Portrait / Chanteur, acteur et parfois même danseur, Olivier Martin-Salvan est avant tout un exceptionnel passeur de théâtre, capable de redonner du sens aux termes pantagruélique et ubuesque. Rencontre, à quelques jours de sa venue dans le Beaujolais, loin des ors dorés des salles de spectacles.
« Boucler la boucle. » Olivier Martin-Salvan aime bien cette expression qui, s'il n'était pas si jeune (35 ans cette année), pourrait passer pour une satisfaction de fin de carrière, du vieux sage qui se retourne sur son parcours avec une once de fierté. Mais non : cette locution, répétée par ce comédien, a plutôt à voir avec sa fidélité ; aux gens avec qui il travaille, mais surtout à lui-même. Une fidélité à l'éclectisme et plus encore à la découverte, au bousculement.
Né dans l'Yonne, il découvre le théâtre dans une kermesse d'école à Avalon, et même s'il croise plus tard des metteurs en scène aussi importants que peu enclins à la déconne (Valère Novarina, Benjamin Lazar), Martin-Salvan conserve une approche ludique des spectacles auxquels il participe. Le voilà qui part faire des stages d'été dès ses 11 ans, avec la compagnie de l'Arc-en-Ciel implantée juste à côté de Lyon, à Chasselay, au château de Machy. À cette troupe tournée vers la religion (ses créations chaque mois de juin dans le cadre de leur festival en témoignent), Olivier Martin-Salvan dit beaucoup devoir :
« il y a une vrai utopie chez eux, et surtout ils s'adressaient à moi et pas à mon statut d'enfant. Ç'a été important car j'étais un gamin en échec scolaire et ils m'ont valorisé, m'ont demandé ce que j'avais à raconter en tant que personne. »

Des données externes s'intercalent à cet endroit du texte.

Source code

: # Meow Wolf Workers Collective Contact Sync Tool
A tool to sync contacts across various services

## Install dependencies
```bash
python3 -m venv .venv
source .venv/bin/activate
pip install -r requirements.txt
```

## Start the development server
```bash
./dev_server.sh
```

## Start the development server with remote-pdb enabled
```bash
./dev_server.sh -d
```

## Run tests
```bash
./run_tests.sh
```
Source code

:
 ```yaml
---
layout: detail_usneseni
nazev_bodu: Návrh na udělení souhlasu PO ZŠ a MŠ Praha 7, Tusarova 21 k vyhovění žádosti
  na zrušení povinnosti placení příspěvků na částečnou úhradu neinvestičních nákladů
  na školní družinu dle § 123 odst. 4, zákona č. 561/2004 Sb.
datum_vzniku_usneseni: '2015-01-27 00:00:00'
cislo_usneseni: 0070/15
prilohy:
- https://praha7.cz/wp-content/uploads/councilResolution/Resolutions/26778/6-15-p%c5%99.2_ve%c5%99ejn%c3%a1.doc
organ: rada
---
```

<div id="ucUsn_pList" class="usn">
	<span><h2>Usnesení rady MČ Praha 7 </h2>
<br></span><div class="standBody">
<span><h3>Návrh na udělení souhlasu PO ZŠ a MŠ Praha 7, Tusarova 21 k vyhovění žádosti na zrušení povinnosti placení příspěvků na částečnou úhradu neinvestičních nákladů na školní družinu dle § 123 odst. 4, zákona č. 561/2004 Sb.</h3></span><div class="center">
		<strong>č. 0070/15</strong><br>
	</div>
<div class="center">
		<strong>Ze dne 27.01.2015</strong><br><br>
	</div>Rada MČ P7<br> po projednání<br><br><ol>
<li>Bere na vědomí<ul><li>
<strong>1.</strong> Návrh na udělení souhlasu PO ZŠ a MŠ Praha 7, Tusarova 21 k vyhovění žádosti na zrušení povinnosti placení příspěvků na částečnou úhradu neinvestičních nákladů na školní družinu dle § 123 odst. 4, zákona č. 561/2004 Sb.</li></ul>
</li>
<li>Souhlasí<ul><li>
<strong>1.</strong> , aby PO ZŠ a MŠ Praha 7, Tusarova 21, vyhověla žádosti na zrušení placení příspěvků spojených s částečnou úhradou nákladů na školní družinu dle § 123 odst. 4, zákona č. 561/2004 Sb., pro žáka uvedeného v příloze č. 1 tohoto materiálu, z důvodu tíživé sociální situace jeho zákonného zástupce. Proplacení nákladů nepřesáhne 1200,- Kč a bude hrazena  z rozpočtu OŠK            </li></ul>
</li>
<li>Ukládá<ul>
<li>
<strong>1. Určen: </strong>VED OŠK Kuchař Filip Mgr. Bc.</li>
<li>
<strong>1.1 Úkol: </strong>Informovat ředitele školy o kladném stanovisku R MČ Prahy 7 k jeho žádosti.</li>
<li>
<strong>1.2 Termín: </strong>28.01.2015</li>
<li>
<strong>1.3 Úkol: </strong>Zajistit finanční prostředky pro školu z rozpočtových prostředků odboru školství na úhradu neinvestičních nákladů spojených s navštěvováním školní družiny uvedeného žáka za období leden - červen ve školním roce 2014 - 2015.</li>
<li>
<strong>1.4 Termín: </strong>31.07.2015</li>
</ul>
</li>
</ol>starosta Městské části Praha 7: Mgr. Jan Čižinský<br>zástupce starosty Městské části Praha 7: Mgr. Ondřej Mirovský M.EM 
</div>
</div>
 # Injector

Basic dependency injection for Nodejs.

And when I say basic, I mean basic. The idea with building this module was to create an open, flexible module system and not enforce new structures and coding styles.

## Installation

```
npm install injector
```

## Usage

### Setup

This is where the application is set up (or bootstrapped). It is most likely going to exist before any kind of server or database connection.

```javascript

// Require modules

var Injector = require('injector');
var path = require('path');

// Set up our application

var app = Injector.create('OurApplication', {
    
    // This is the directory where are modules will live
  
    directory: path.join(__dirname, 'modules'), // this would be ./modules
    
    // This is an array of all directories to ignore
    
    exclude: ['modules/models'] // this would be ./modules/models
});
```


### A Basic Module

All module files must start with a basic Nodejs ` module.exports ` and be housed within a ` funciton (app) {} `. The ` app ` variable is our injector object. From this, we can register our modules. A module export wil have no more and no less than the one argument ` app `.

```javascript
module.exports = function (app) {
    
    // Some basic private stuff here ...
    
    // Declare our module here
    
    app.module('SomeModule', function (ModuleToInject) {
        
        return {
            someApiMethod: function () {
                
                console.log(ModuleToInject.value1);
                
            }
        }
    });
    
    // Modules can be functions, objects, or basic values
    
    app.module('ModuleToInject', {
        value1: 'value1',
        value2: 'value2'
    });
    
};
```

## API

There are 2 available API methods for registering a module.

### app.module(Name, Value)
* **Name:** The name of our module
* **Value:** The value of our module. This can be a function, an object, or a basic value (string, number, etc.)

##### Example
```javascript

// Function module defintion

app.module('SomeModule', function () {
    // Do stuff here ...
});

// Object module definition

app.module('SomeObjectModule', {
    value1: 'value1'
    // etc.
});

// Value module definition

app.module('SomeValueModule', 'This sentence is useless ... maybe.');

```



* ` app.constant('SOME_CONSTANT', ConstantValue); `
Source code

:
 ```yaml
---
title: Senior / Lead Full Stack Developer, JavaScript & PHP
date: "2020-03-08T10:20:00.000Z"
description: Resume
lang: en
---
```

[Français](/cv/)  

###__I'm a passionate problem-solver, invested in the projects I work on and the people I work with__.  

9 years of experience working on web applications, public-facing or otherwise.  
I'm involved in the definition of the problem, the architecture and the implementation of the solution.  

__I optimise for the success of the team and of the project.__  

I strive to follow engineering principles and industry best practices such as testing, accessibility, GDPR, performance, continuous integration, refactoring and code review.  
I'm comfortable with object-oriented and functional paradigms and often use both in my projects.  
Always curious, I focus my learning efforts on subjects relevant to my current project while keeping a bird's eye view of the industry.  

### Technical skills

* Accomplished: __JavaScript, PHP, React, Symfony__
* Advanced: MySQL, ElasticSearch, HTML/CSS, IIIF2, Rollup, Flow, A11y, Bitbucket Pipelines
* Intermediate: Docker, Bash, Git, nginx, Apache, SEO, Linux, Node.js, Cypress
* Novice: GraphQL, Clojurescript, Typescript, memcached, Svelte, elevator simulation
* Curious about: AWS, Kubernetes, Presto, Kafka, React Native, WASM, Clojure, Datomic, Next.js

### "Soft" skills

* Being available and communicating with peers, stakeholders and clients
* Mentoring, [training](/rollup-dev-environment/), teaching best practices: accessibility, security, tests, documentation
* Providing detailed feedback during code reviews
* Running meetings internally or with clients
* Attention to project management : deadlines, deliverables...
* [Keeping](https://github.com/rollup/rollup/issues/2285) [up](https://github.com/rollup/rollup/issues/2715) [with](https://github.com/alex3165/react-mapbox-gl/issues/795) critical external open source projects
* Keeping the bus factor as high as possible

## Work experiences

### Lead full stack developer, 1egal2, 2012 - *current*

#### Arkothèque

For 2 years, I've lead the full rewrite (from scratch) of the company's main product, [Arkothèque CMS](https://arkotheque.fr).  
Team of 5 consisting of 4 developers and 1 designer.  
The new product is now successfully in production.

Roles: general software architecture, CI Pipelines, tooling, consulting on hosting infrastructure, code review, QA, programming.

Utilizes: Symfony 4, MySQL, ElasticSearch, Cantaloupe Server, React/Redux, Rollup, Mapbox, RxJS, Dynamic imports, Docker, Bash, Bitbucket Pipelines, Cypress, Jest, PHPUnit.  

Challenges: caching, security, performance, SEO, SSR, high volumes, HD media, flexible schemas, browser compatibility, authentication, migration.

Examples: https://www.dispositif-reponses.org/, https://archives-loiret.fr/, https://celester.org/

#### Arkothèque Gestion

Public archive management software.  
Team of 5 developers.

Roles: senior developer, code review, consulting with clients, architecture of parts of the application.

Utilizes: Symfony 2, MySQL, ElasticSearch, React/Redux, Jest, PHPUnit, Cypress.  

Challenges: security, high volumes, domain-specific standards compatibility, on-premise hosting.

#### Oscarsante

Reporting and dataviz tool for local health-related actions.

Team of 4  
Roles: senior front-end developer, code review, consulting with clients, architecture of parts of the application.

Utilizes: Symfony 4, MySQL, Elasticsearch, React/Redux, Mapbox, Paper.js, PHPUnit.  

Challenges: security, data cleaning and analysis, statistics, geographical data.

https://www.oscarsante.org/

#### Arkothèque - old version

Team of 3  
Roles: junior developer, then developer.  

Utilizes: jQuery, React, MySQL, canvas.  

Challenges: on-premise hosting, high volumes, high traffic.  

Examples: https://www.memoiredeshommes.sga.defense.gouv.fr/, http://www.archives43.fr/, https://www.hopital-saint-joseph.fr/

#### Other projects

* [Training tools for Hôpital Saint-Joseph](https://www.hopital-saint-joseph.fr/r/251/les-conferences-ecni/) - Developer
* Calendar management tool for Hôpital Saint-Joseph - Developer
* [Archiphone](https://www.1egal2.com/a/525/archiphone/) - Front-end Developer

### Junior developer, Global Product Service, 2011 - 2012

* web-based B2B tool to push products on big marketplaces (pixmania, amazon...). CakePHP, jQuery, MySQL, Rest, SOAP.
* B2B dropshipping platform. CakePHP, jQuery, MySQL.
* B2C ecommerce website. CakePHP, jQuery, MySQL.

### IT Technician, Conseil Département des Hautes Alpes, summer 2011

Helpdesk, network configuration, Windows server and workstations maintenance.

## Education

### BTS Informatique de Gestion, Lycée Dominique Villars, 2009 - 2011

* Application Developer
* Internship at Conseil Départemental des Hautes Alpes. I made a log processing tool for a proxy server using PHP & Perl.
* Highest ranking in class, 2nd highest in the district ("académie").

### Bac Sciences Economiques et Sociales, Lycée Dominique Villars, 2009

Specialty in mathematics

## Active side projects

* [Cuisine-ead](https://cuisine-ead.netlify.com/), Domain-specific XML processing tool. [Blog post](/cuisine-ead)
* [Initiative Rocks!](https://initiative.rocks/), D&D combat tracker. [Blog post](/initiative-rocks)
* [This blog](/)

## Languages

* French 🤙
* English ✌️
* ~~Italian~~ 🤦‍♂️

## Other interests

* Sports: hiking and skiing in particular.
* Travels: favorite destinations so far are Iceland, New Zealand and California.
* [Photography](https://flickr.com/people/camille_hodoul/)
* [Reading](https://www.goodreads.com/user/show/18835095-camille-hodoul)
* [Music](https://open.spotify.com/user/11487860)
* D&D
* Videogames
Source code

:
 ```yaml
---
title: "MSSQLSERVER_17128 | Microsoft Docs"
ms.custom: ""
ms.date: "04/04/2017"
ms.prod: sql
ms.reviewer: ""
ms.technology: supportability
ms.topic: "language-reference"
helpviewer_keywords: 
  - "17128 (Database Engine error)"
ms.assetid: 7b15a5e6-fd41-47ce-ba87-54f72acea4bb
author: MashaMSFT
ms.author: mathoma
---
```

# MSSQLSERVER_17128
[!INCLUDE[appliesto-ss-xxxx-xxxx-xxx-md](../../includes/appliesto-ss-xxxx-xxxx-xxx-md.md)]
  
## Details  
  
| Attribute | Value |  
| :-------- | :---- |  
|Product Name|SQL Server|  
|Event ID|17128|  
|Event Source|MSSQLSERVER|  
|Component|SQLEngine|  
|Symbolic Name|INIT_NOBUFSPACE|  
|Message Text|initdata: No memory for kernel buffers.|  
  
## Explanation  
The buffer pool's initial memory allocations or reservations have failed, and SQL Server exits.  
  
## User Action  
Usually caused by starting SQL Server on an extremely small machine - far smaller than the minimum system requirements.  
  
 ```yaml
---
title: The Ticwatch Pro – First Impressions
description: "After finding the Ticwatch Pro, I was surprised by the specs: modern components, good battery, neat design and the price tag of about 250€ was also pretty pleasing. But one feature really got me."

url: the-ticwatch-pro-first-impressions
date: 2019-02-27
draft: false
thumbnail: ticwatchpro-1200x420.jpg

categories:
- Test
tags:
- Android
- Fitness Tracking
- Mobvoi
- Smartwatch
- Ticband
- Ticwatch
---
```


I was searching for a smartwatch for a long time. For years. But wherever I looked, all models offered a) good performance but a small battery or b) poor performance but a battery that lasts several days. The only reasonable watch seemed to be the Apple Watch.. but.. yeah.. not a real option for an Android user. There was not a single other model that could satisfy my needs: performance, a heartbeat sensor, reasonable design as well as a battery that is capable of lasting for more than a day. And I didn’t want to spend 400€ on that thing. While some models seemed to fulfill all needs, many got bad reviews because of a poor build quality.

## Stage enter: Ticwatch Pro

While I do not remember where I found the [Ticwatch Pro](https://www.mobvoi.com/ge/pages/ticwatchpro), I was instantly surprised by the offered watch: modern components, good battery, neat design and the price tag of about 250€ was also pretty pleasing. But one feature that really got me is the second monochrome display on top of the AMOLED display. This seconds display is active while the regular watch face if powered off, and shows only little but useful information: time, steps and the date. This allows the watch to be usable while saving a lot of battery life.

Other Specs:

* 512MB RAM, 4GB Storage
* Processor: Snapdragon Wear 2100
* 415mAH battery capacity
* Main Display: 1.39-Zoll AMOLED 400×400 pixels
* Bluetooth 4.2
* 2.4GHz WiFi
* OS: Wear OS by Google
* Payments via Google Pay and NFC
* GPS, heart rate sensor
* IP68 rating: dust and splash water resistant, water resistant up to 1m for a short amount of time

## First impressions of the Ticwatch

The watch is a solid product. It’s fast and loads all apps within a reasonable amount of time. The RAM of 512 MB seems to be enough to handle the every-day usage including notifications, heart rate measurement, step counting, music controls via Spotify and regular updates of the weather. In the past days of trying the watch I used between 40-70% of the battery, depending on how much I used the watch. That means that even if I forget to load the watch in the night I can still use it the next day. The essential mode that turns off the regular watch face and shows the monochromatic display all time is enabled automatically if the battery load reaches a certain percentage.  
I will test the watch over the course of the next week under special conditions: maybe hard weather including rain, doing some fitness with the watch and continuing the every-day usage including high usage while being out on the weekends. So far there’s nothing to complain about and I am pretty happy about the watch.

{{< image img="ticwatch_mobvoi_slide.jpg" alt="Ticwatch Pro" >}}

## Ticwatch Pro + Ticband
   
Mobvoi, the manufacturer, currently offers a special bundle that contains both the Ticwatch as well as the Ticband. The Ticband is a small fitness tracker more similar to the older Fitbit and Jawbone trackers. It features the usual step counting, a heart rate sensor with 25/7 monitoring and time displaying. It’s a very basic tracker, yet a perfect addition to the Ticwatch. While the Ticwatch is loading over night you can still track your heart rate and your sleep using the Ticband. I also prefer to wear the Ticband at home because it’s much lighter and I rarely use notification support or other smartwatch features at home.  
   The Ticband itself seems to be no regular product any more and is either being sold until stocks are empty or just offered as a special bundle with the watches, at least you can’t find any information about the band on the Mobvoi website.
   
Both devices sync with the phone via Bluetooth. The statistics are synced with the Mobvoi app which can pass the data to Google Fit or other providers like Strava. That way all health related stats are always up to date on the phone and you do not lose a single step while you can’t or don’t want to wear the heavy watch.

Cette liberté-là, il ne la rendra pas. Et alors que tout le monde ne jure dans ce milieu que pas le Conservatoire de Paris (qu'il tente avec échec au second tour), il intègre le cour de Claude Mathieu où il reprend tout à zéro. Avec une gourmandise absolue.
Par les villages
L'appétit est une des caractéristiques du travail d'Olivier Martin-Salvan. Le raccourci vers sa bonhomie et son embonpoint serait presque insultant si ces dernières n'étaient pas aussi des marqueurs supplémentaires de son engagement. Il n'élude rien et joue avec son corps – atypique pour un milieu théâtral ultra consensuel et encore trop stéréotypé.
Avec Benjamin Lazar, il fait équipe trois fois et renoue, dix ans après l'avoir joué enfant, avec le rôle de Monsieur Jourdain dans Le Bourgeois Gentilhomme. Surtout, il est Pantagruel. Ce rôle lui vaut deux nominations de suite pour le Molière du meilleur comédien dans un spectacle de théâtre public (2014 et 2015). Éclairé par un projo portatif, vêtu de paillasses, semblant sortir d'une caverne, il envoûte avec sa grosse voix qui, subitement, redonne splendeur à un texte au vocabulaire qu'il n'est pas aisé – euphémisme - d'avoir en bouche ou dans les oreilles. Pour le dire sans détour : c'est un choc.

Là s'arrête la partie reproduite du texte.